Responsible companies post their privacy policies, enforce them, and respect the wishes of individuals who make it clear that solications are unwanted. Opt-out procedures that let you remove yourself from their lists should be available so that excessive or unwanted solications from them can be reliably stopped.
But what about all of the other marketers out there who obtain your home or e-mail address or phone number from unknown sources and have little interest in your wish to curtail unwanted advances? Here are a few of the options available to you:
Sick of getting credit card solicitations in the mail? While most financial institutions you do business with reserve the right to solicit you for all types of services offered by them and their business partners in the fine print of initial agreements, you can reduce the flood of credit card offers that come in the mail by registering your wishes with the main credit bureaus that regularly include you on lists sold to banks you don't do busines with. The opt-out number is 888-567-8688.

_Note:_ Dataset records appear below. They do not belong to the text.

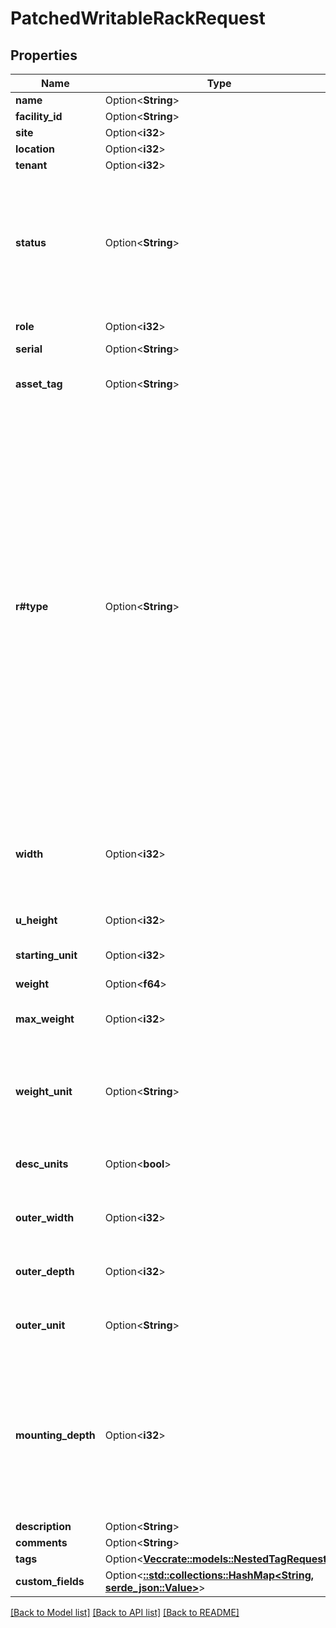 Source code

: # PatchedWritableRackRequest

## Properties

Name | Type | Description | Notes
------------ | ------------- | ------------- | -------------
**name** | Option<**String**> |  | [optional]
**facility_id** | Option<**String**> |  | [optional]
**site** | Option<**i32**> |  | [optional]
**location** | Option<**i32**> |  | [optional]
**tenant** | Option<**i32**> |  | [optional]
**status** | Option<**String**> | * `reserved` - Reserved * `available` - Available * `planned` - Planned * `active` - Active * `deprecated` - Deprecated | [optional]
**role** | Option<**i32**> | Functional role | [optional]
**serial** | Option<**String**> |  | [optional]
**asset_tag** | Option<**String**> | A unique tag used to identify this rack | [optional]
**r#type** | Option<**String**> | * `2-post-frame` - 2-post frame * `4-post-frame` - 4-post frame * `4-post-cabinet` - 4-post cabinet * `wall-frame` - Wall-mounted frame * `wall-frame-vertical` - Wall-mounted frame (vertical) * `wall-cabinet` - Wall-mounted cabinet * `wall-cabinet-vertical` - Wall-mounted cabinet (vertical) | [optional]
**width** | Option<**i32**> | Rail-to-rail width  * `10` - 10 inches * `19` - 19 inches * `21` - 21 inches * `23` - 23 inches | [optional]
**u_height** | Option<**i32**> | Height in rack units | [optional]
**starting_unit** | Option<**i32**> | Starting unit for rack | [optional]
**weight** | Option<**f64**> |  | [optional]
**max_weight** | Option<**i32**> | Maximum load capacity for the rack | [optional]
**weight_unit** | Option<**String**> | * `kg` - Kilograms * `g` - Grams * `lb` - Pounds * `oz` - Ounces | [optional]
**desc_units** | Option<**bool**> | Units are numbered top-to-bottom | [optional]
**outer_width** | Option<**i32**> | Outer dimension of rack (width) | [optional]
**outer_depth** | Option<**i32**> | Outer dimension of rack (depth) | [optional]
**outer_unit** | Option<**String**> | * `mm` - Millimeters * `in` - Inches | [optional]
**mounting_depth** | Option<**i32**> | Maximum depth of a mounted device, in millimeters. For four-post racks, this is the distance between the front and rear rails. | [optional]
**description** | Option<**String**> |  | [optional]
**comments** | Option<**String**> |  | [optional]
**tags** | Option<[**Vec<crate::models::NestedTagRequest>**](NestedTagRequest.md)> |  | [optional]
**custom_fields** | Option<[**::std::collections::HashMap<String, serde_json::Value>**](serde_json::Value.md)> |  | [optional]

[[Back to Model list]](../README.md#documentation-for-models) [[Back to API list]](../README.md#documentation-for-api-endpoints) [[Back to README]](../README.md)


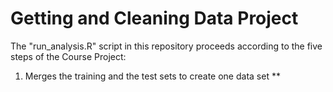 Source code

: # Getting and Cleaning Data Project
The "run_analysis.R" script in this repository proceeds according to the five
steps of the Course Project:
  1. Merges the training and the test sets to create one data set
**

Registering on the federal Do Not Call registry stops most phone solicitors from putting your home phone number on their call lists. It's easy to register online, and registration is good for five years. For details, log on to url www. donotcall.gov/default.aspx.
There are certain categories of solicitors, including nonprofits, that are not covered by the Federal Do-Not-Call Registry. If you want some extra blocking protection, it's also useful to register your preferences with the Direct Marketing Association, which includes some otherwise exempt organizations among its membership.That url is www. dmaconsumers.org.

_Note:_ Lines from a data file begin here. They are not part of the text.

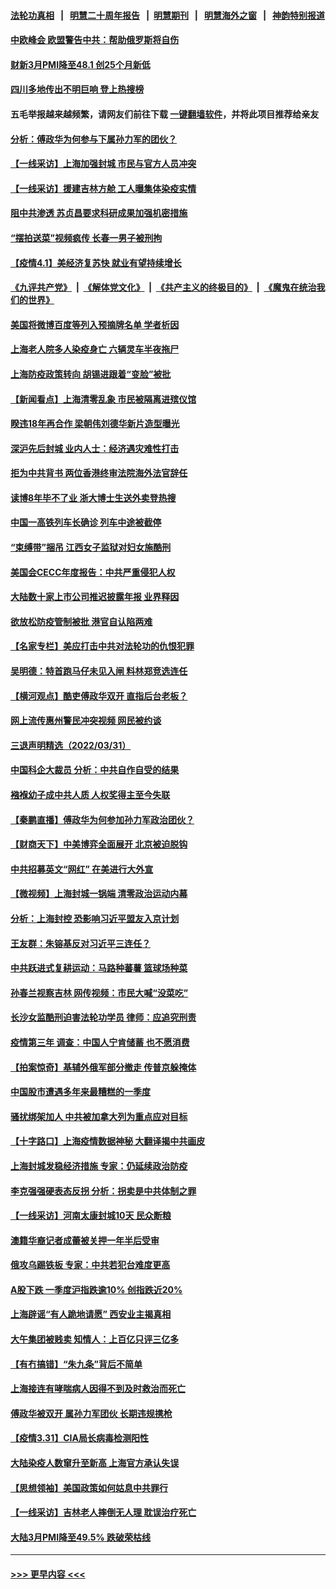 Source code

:#### [法轮功真相](https://github.com/gfw-breaker/truth/blob/master/README.md?t=0) &nbsp;&nbsp;|&nbsp;&nbsp; [明慧二十周年报告](https://github.com/gfw-breaker/mh-reports/blob/master/README.md?t=0) &nbsp;&nbsp;|&nbsp;&nbsp;[明慧期刊](https://github.com/gfw-breaker/mh-qikan) &nbsp;&nbsp;|&nbsp;&nbsp; [明慧海外之窗](https://github.com/gfw-breaker/mh-news/blob/master/README.md?t=0) &nbsp;&nbsp;|&nbsp;&nbsp; [神韵特别报道](https://github.com/gfw-breaker/mh-news/blob/master/shenyun.md?t=0)
#### [中欧峰会 欧盟警告中共：帮助俄罗斯将自伤](../pages/nsc413/n13688810.md?t=04012253) 
#### [财新3月PMI降至48.1 创25个月新低](../pages/nsc413/n13688438.md?t=04012253) 
#### [四川多地传出不明巨响 登上热搜榜](../pages/nsc413/n13688545.md?t=04012253) 
#### 五毛举报越来越频繁，请网友们前往下载 [一键翻墙软件](https://github.com/gfw-breaker/ssr-accounts)，并将此项目推荐给亲友
#### [分析：傅政华为何参与下属孙力军的团伙？](../pages/nsc413/n13688553.md?t=04012253) 
#### [【一线采访】上海加强封城 市民与官方人员冲突](../pages/nsc413/n13687989.md?t=04012253) 
#### [【一线采访】援建吉林方舱 工人曝集体染疫实情](../pages/nsc413/n13688306.md?t=04012253) 
#### [阻中共渗透 苏贞昌要求科研成果加强机密措施](../pages/nsc413/n13688055.md?t=04012253) 
#### [“摆拍送菜”视频疯传 长春一男子被刑拘](../pages/nsc413/n13688474.md?t=04012253) 
#### [【疫情4.1】美经济复苏快 就业有望持续增长](../pages/nsc413/n13688194.md?t=04012253) 
#### [《九评共产党》](https://github.com/begood0513/9ping.md/blob/master/README.md) &nbsp;|&nbsp; [《解体党文化》](../../../../jtdwh.md/blob/master/README.md)  &nbsp;|&nbsp; [《共产主义的终极目的》](../../../../gczydzjmd.md/blob/master/README.md) &nbsp;|&nbsp; [《魔鬼在统治我们的世界》](../../../../mgztzwmdsj.md/blob/master/README.md) 
#### [美国将微博百度等列入预摘牌名单 学者析因](../pages/nsc413/n13687815.md?t=04012253) 
#### [上海老人院多人染疫身亡 六辆灵车半夜拖尸](../pages/nsc413/n13687060.md?t=04012253) 
#### [上海防疫政策转向 胡锡进跟着“变脸”被批](../pages/nsc413/n13688098.md?t=04012253) 
#### [【新闻看点】上海清零乱象 市民被隔离进殡仪馆](../pages/nsc413/n13687289.md?t=04012253) 
#### [睽违18年再合作 梁朝伟刘德华新片造型曝光](../pages/nsc413/n13687324.md?t=04012253) 
#### [深沪先后封城 业内人士：经济遇灾难性打击](../pages/nsc413/n13687737.md?t=04012253) 
#### [拒为中共背书 两位香港终审法院海外法官辞任](../pages/nsc413/n13688240.md?t=04012253) 
#### [读博8年毕不了业 浙大博士生送外卖登热搜](../pages/nsc413/n13688099.md?t=04012253) 
#### [中国一高铁列车长确诊 列车中途被截停](../pages/nsc413/n13688052.md?t=04012253) 
#### [“束缚带”捆吊 江西女子监狱对妇女施酷刑](../pages/nsc413/n13682860.md?t=04012253) 
#### [美国会CECC年度报告：中共严重侵犯人权](../pages/nsc413/n13687784.md?t=04012253) 
#### [大陆数十家上市公司推迟披露年报 业界释因](../pages/nsc413/n13687470.md?t=04012253) 
#### [欲放松防疫管制被批 港官自认陷两难](../pages/nsc413/n13687609.md?t=04012253) 
#### [【名家专栏】美应打击中共对法轮功的仇恨犯罪](../pages/nsc413/n13683636.md?t=04012253) 
#### [吴明德：特首跑马仔未见入闸 料林郑竞选连任](../pages/nsc413/n13687416.md?t=04012253) 
#### [【横河观点】酷吏傅政华双开 直指后台老板？](../pages/nsc413/n13687304.md?t=04012253) 
#### [网上流传惠州警民冲突视频 网民被约谈](../pages/nsc413/n13687562.md?t=04012253) 
#### [三退声明精选（2022/03/31）](../pages/nsc413/n13687546.md?t=04012253) 
#### [中国科企大裁员 分析：中共自作自受的结果](../pages/nsc413/n13687089.md?t=04012253) 
#### [襁褓幼子成中共人质 人权奖得主至今失联](../pages/nsc413/n13687423.md?t=04012253) 
#### [【秦鹏直播】傅政华为何参加孙力军政治团伙？](../pages/nsc413/n13687298.md?t=04012253) 
#### [【财商天下】中美博弈全面展开 北京被迫脱钩](../pages/nsc413/n13686982.md?t=04012253) 
#### [中共招募英文“网红” 在美进行大外宣](../pages/nsc413/n13686907.md?t=04012253) 
#### [【微视频】上海封城一锅端 清零政治运动内幕](../pages/nsc413/n13686590.md?t=04012253) 
#### [分析：上海封控 恐影响习近平盟友入京计划](../pages/nsc413/n13686881.md?t=04012253) 
#### [王友群：朱镕基反对习近平三连任？](../pages/nsc413/n13687190.md?t=04012253) 
#### [中共跃进式复耕运动：马路种蕃薯 篮球场种菜](../pages/nsc413/n13687100.md?t=04012253) 
#### [孙春兰视察吉林 网传视频：市民大喊“没菜吃”](../pages/nsc413/n13683738.md?t=04012253) 
#### [长沙女监酷刑迫害法轮功学员 律师：应追究刑责](../pages/nsc413/n13684077.md?t=04012253) 
#### [疫情第三年 调查：中国人宁肯储蓄 也不愿消费](../pages/nsc413/n13686944.md?t=04012253) 
#### [【拍案惊奇】基辅外俄军部分撤走 传普京躲掩体](../pages/nsc413/n13686092.md?t=04012253) 
#### [中国股市遭遇多年来最糟糕的一季度](../pages/nsc413/n13686809.md?t=04012253) 
#### [骚扰绑架加人 中共被加拿大列为重点应对目标](../pages/nsc413/n13684552.md?t=04012253) 
#### [【十字路口】上海疫情数据神秘 大翻译揭中共画皮](../pages/nsc413/n13686089.md?t=04012253) 
#### [上海封城发稳经济措施 专家：仍延续政治防疫](../pages/nsc413/n13686564.md?t=04012253) 
#### [李克强强硬表态反拐 分析：拐卖是中共体制之罪](../pages/nsc413/n13686616.md?t=04012253) 
#### [【一线采访】河南太康封城10天 民众断粮](../pages/nsc413/n13686135.md?t=04012253) 
#### [澳籍华裔记者成蕾被关押一年半后受审](../pages/nsc413/n13686690.md?t=04012253) 
#### [俄攻乌踢铁板 专家：中共若犯台难度更高](../pages/nsc413/n13681383.md?t=04012253) 
#### [A股下跌 一季度沪指跌逾10% 创指跌近20%](../pages/nsc413/n13685743.md?t=04012253) 
#### [上海辟谣“有人跪地请愿” 西安业主揭真相](../pages/nsc413/n13686024.md?t=04012253) 
#### [大午集团被贱卖 知情人：上百亿只评三亿多](../pages/nsc413/n13686041.md?t=04012253) 
#### [【有冇搞错】“朱九条”背后不简单](../pages/nsc413/n13684635.md?t=04012253) 
#### [上海接连有哮喘病人因得不到及时救治而死亡](../pages/nsc413/n13686074.md?t=04012253) 
#### [傅政华被双开 属孙力军团伙 长期违规携枪](../pages/nsc413/n13685927.md?t=04012253) 
#### [【疫情3.31】CIA局长病毒检测阳性](../pages/nsc413/n13685504.md?t=04012253) 
#### [大陆染疫人数窜升至新高 上海官方承认失误](../pages/nsc413/n13685251.md?t=04012253) 
#### [【思想领袖】美国政策如何姑息中共罪行](../pages/nsc413/n13654193.md?t=04012253) 
#### [【一线采访】吉林老人摔倒无人理 耽误治疗死亡](../pages/nsc413/n13685746.md?t=04012253) 
#### [大陆3月PMI降至49.5% 跌破荣枯线](../pages/nsc413/n13685582.md?t=04012253) 

----
#### [ >>> 更早内容 <<< ](../indexes/nsc413-earlier.md)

On the web-surfing front, ad cookies that are inserted in your browser as you surf the web are another problem. Many, like those of market-leader Double Click, Inc., secretly collect personal information about your browsing habits and interests and use this information to send targeted (but unwanted) ads your way as you browse in the future. While the creativity of software writers and e-marketers makes it difficult to avoid such advertising entirely, there are ways to remain more anonymous.
One is provided by Double Click itself, which lets you select an "opt out" cookie to prevent information from being uniquely associated with your browser. For info on how to activate this option, log on to url www.doubleclick.com/us/privacy
The worst spam offenders employ a multitude of tricks to find out your e-mail address. One of the most common is their use of software "spiders" that seek e-mail addresses posted on public web sites. If you have a choice, don't allow your e-mail address to be posted on a site, since it's a virtual certainty that it will be found and used by spammers. Posting your e-mail address is like opening Pandora's Box: once the address is out, you can't get it back in. For the same reason, don't use your regular email address in chat rooms.
Cell phone spam that takes advantage of text-messaging features promises to create a new range of headaches; again, be careful about how widely you make your cellphone number available.